> Exercise prompt
Quote exactly, and only, the lines of the material below from the line with "## Redesigned UI Components" through the line with "Apollo's User Interface".

> Records for processing
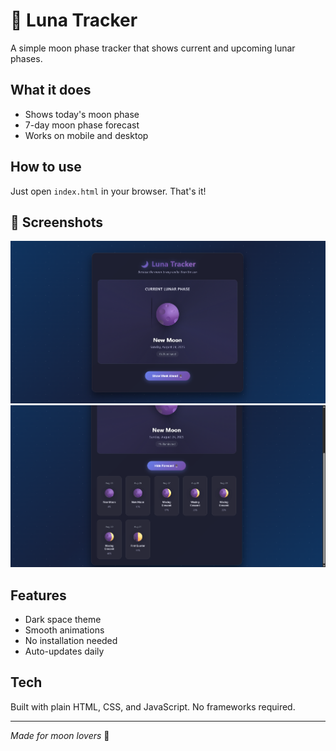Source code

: # 🌙 Luna Tracker

A simple moon phase tracker that shows current and upcoming lunar phases.

## What it does

- Shows today's moon phase
- 7-day moon phase forecast
- Works on mobile and desktop

## How to use

Just open `index.html` in your browser. That's it!

## 📸 Screenshots


![one](Screenshots/one.png)
![two](Screenshots/two.png)

## Features

- Dark space theme
- Smooth animations
- No installation needed
- Auto-updates daily

## Tech

Built with plain HTML, CSS, and JavaScript. No frameworks required.

---

*Made for moon lovers* 🌙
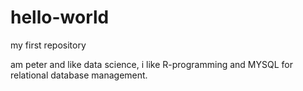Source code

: # hello-world
my first repository

am peter and like data science, i like R-programming and MYSQL for relational database management.
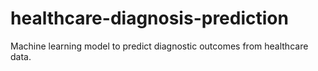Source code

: # healthcare-diagnosis-prediction
Machine learning model to predict diagnostic outcomes from healthcare data.
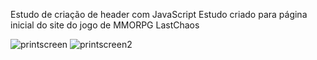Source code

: Estudo de criação de header com JavaScript 
Estudo criado para página inicial do site do jogo de MMORPG LastChaos 

![printscreen](https://user-images.githubusercontent.com/78673951/152694786-40cebdde-da34-4bbe-b1e4-a060d7fbae68.png)
![printscreen2](https://user-images.githubusercontent.com/78673951/152694789-70c3032e-a402-41e7-a461-a10cd010a857.png)
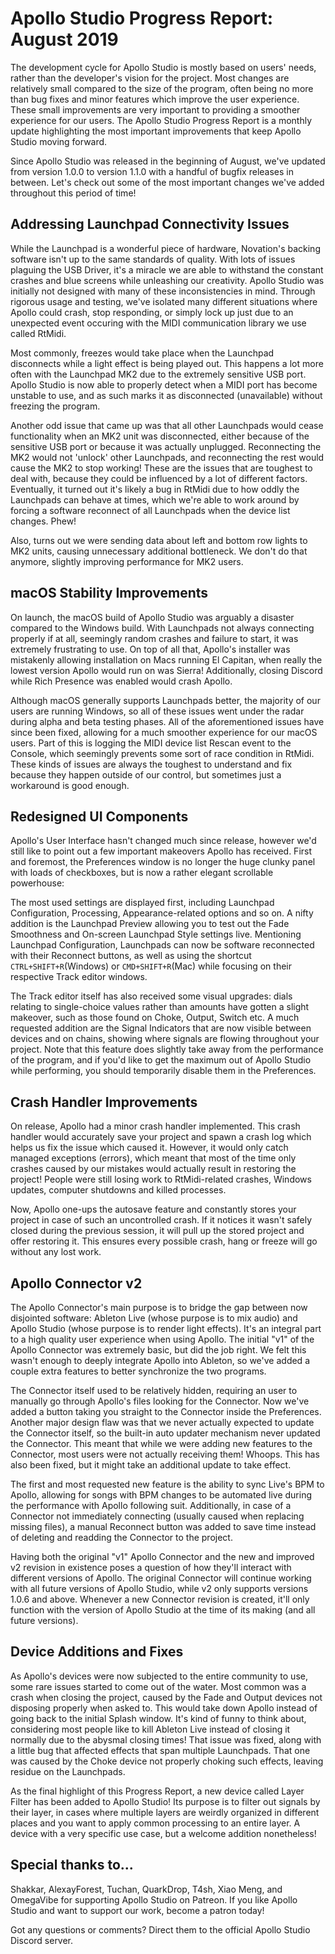 # Apollo Studio Progress Report: August 2019

The development cycle for Apollo Studio is mostly based on users' needs, rather than the developer's vision for the project. Most changes are relatively small compared to the size of the program, often being no more than bug fixes and minor features which improve the user experience. These small improvements are very important to providing a smoother experience for our users. The Apollo Studio Progress Report is a monthly update highlighting the most important improvements that keep Apollo Studio moving forward.

Since Apollo Studio was released in the beginning of August, we've updated from version 1.0.0 to version 1.1.0 with a handful of bugfix releases in between. Let's check out some of the most important changes we've added throughout this period of time!

## Addressing Launchpad Connectivity Issues

While the Launchpad is a wonderful piece of hardware, Novation's backing software isn't up to the same standards of quality. With lots of issues plaguing the USB Driver, it's a miracle we are able to withstand the constant crashes and blue screens while unleashing our creativity. Apollo Studio was initially not designed with many of these inconsistencies in mind. Through rigorous usage and testing, we've isolated many different situations where Apollo could crash, stop responding, or simply lock up just due to an unexpected event occuring with the MIDI communication library we use called RtMidi.

Most commonly, freezes would take place when the Launchpad disconnects while a light effect is being played out. This happens a lot more often with the Launchpad MK2 due to the extremely sensitive USB port. Apollo Studio is now able to properly detect when a MIDI port has become unstable to use, and as such marks it as disconnected (unavailable) without freezing the program.

Another odd issue that came up was that all other Launchpads would cease functionality when an MK2 unit was disconnected, either because of the sensitive USB port or because it was actually unplugged. Reconnecting the MK2 would not 'unlock' other Launchpads, and reconnecting the rest would cause the MK2 to stop working! These are the issues that are toughest to deal with, because they could be influenced by a lot of different factors. Eventually, it turned out it's likely a bug in RtMidi due to how oddly the Launchpads can behave at times, which we're able to work around by forcing a software reconnect of all Launchpads when the device list changes. Phew!

Also, turns out we were sending data about left and bottom row lights to MK2 units, causing unnecessary additional bottleneck. We don't do that anymore, slightly improving performance for MK2 users.

## macOS Stability Improvements

On launch, the macOS build of Apollo Studio was arguably a disaster compared to the Windows build. With Launchpads not always connecting properly if at all, seemingly random crashes and failure to start, it was extremely frustrating to use. On top of all that, Apollo's installer was mistakenly allowing installation on Macs running El Capitan, when really the lowest version Apollo would run on was Sierra! Additionally, closing Discord while Rich Presence was enabled would crash Apollo. 

Although macOS generally supports Launchpads better, the majority of our users are running Windows, so all of these issues went under the radar during alpha and beta testing phases. All of the aforementioned issues have since been fixed, allowing for a much smoother experience for our macOS users. Part of this is logging the MIDI device list Rescan event to the Console, which seemingly prevents some sort of race condition in RtMidi. These kinds of issues are always the toughest to understand and fix because they happen outside of our control, but sometimes just a workaround is good enough.

## Redesigned UI Components

Apollo's User Interface hasn't changed much since release, however we'd still like to point out a few important makeovers Apollo has received. First and foremost, the Preferences window is no longer the huge clunky panel with loads of checkboxes, but is now a rather elegant scrollable powerhouse:

The most used settings are displayed first, including Launchpad Configuration, Processing, Appearance-related options and so on. A nifty addition is the Launchpad Preview allowing you to test out the Fade Smoothness and On-screen Launchpad Style settings live. Mentioning Launchpad Configuration, Launchpads can now be software reconnected with their Reconnect buttons, as well as using the shortcut `CTRL+SHIFT+R`(Windows) or `CMD+SHIFT+R`(Mac) while focusing on their respective Track editor windows.

The Track editor itself has also received some visual upgrades: dials relating to single-choice values rather than amounts have gotten a slight makeover, such as those found on Choke, Output, Switch etc. A much requested addition are the Signal Indicators that are now visible between devices and on chains, showing where signals are flowing throughout your project. Note that this feature does slightly take away from the performance of the program, and if you'd like to get the maximum out of Apollo Studio while performing, you should temporarily disable them in the Preferences.

## Crash Handler Improvements

On release, Apollo had a minor crash handler implemented. This crash handler would accurately save your project and spawn a crash log which helps us fix the issue which caused it. However, it would only catch managed exceptions (errors), which meant that most of the time only crashes caused by our mistakes would actually result in restoring the project! People were still losing work to RtMidi-related crashes, Windows updates, computer shutdowns and killed processes.

Now, Apollo one-ups the autosave feature and constantly stores your project in case of such an uncontrolled crash. If it notices it wasn't safely closed during the previous session, it will pull up the stored project and offer restoring it. This ensures every possible crash, hang or freeze will go without any lost work.

## Apollo Connector v2

The Apollo Connector's main purpose is to bridge the gap between now disjointed software: Ableton Live (whose purpose is to mix audio) and Apollo Studio (whose purpose is to render light effects). It's an integral part to a high quality user experience when using Apollo. The initial "v1" of the Apollo Connector was extremely basic, but did the job right. We felt this wasn't enough to deeply integrate Apollo into Ableton, so we've added a couple extra features to better synchronize the two programs.

The Connector itself used to be relatively hidden, requiring an user to manually go through Apollo's files looking for the Connector. Now we've added a button taking you straight to the Connector inside the Preferences. Another major design flaw was that we never actually expected to update the Connector itself, so the built-in auto updater mechanism never updated the Connector. This meant that while we were adding new features to the Connector, most users were not actually receiving them! Whoops. This has also been fixed, but it might take an additional update to take effect.

The first and most requested new feature is the ability to sync Live's BPM to Apollo, allowing for songs with BPM changes to be automated live during the performance with Apollo following suit. Additionally, in case of a Connector not immediately connecting (usually caused when replacing missing files), a manual Reconnect button was added to save time instead of deleting and readding the Connector to the project.

Having both the original "v1" Apollo Connector and the new and improved v2 revision in existence poses a question of how they'll interact with different versions of Apollo. The original Connector will continue working with all future versions of Apollo Studio, while v2 only supports versions 1.0.6 and above. Whenever a new Connector revision is created, it'll only function with the version of Apollo Studio at the time of its making (and all future versions).

## Device Additions and Fixes

As Apollo's devices were now subjected to the entire community to use, some rare issues started to come out of the water. Most common was a crash when closing the project, caused by the Fade and Output devices not disposing properly when asked to. This would take down Apollo instead of going back to the initial Splash window. It's kind of funny to think about, considering most people like to kill Ableton Live instead of closing it normally due to the abysmal closing times! That issue was fixed, along with a little bug that affected effects that span multiple Launchpads. That one was caused by the Choke device not properly choking such effects, leaving residue on the Launchpads.

As the final highlight of this Progress Report, a new device called Layer Filter has been added to Apollo Studio! Its purpose is to filter out signals by their layer, in cases where multiple layers are weirdly organized in different places and you want to apply common processing to an entire layer. A device with a very specific use case, but a welcome addition nonetheless!

## Special thanks to...

Shakkar, AlexayForest, Tuchan, QuarkDrop, T4sh, Xiao Meng, and OmegaVibe for supporting Apollo Studio on Patreon. If you like Apollo Studio and want to support our work, become a patron today!

Got any questions or comments? Direct them to the official Apollo Studio Discord server.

> Expected output
## Redesigned UI Components

Apollo's User Interface hasn't changed much since release, however we'd still like to point out a few important makeovers Apollo has received. First and foremost, the Preferences window is no longer the huge clunky panel with loads of checkboxes, but is now a rather elegant scrollable powerhouse:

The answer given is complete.